Staver has warned in apocalyptic terms that governments or businesses requiring proof of vaccination, commonly referred to as “vaccine passports,” are a threat to religious liberty and freedom itself. He portrays them as part of a longstanding globalist conspiracy to track, trace, and control every person akin to systems employed by the totalitarian government in China. In a May 13 email alert, Staver warned, “Kiss freedom goodbye unless we stop this NOW.” And in a May 14 email, Staver said that Liberty Counsel had sent a model executive order to all Republican governors urging them to forbid local governments or businesses from using “vaccine passports”:
The push for vaccine passports was developed long before COVID, is not limited to COVID and will continue after COVID. This is about control–forcing your medical decisions and using freedom as a carrot. The truth is you lose your freedom by submitting to a vaccine passport–which will include tracking and tracing your every move.

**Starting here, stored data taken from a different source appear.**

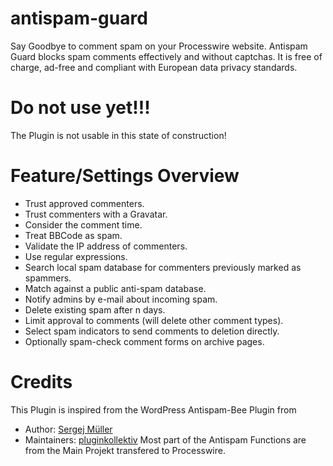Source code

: # antispam-guard
Say Goodbye to comment spam on your Processwire website. Antispam Guard blocks spam comments effectively and without captchas. It is free of charge, ad-free and compliant with European data privacy standards.

# Do not use yet!!!
The Plugin is not usable in this state of construction!

# Feature/Settings Overview
- Trust approved commenters.
- Trust commenters with a Gravatar.
- Consider the comment time.
- Treat BBCode as spam.
- Validate the IP address of commenters.
- Use regular expressions.
- Search local spam database for commenters previously marked as spammers.
- Match against a public anti-spam database.
- Notify admins by e-mail about incoming spam.
- Delete existing spam after n days.
- Limit approval to comments (will delete other comment types).
- Select spam indicators to send comments to deletion directly.
- Optionally spam-check comment forms on archive pages.

# Credits
This Plugin is inspired from the WordPress Antispam-Bee Plugin from
- Author: <a href="https://sergejmueller.github.io/">Sergej Müller</a>
- Maintainers: <a href="https://github.com/pluginkollektiv">pluginkollektiv</a>
Most part of the Antispam Functions are from the Main Projekt transfered to Processwire.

But Staver is not without hope. In an April 23 email, he declared that “neither control-obsessed politicians nor billionaire social engineers can stop the Spirit of the Lord!” Liberty Counsel has sent demand letters challenging school districts and universities requiring that students be vaccinated before returning to school.
COVID-19 denialism and resistance to public health measures were also a feature of so-called “Stop the Steal” events like the Jan. 5 rally in Washington, D.C. In March, religious-right pundit and Stop the Steal activist Eric Metaxas tweeted, “Don’t get the vaccine. Pass it on.”
In April, the Public Religion Research Institute and Interfaith Youth Corps released a study of vaccine hesitancy and resistance suggesting that nearly half of white evangelical Protestants who were vaccine hesitant said that faith-based approaches—like a religious leader getting a vaccine or a congregation serving as a vaccine site—would make them more likely to get vaccinated.
Last month, two evangelical Christians published an open letter to Metaxas telling him that his support of “unfounded COVID-19 anti-vaccine claims” is “dangerous.” And religious-right leader Franklin Graham recently appeared on CNN to encourage fellow evangelicals to get vaccinated, saying, “I thank God for the vaccine.”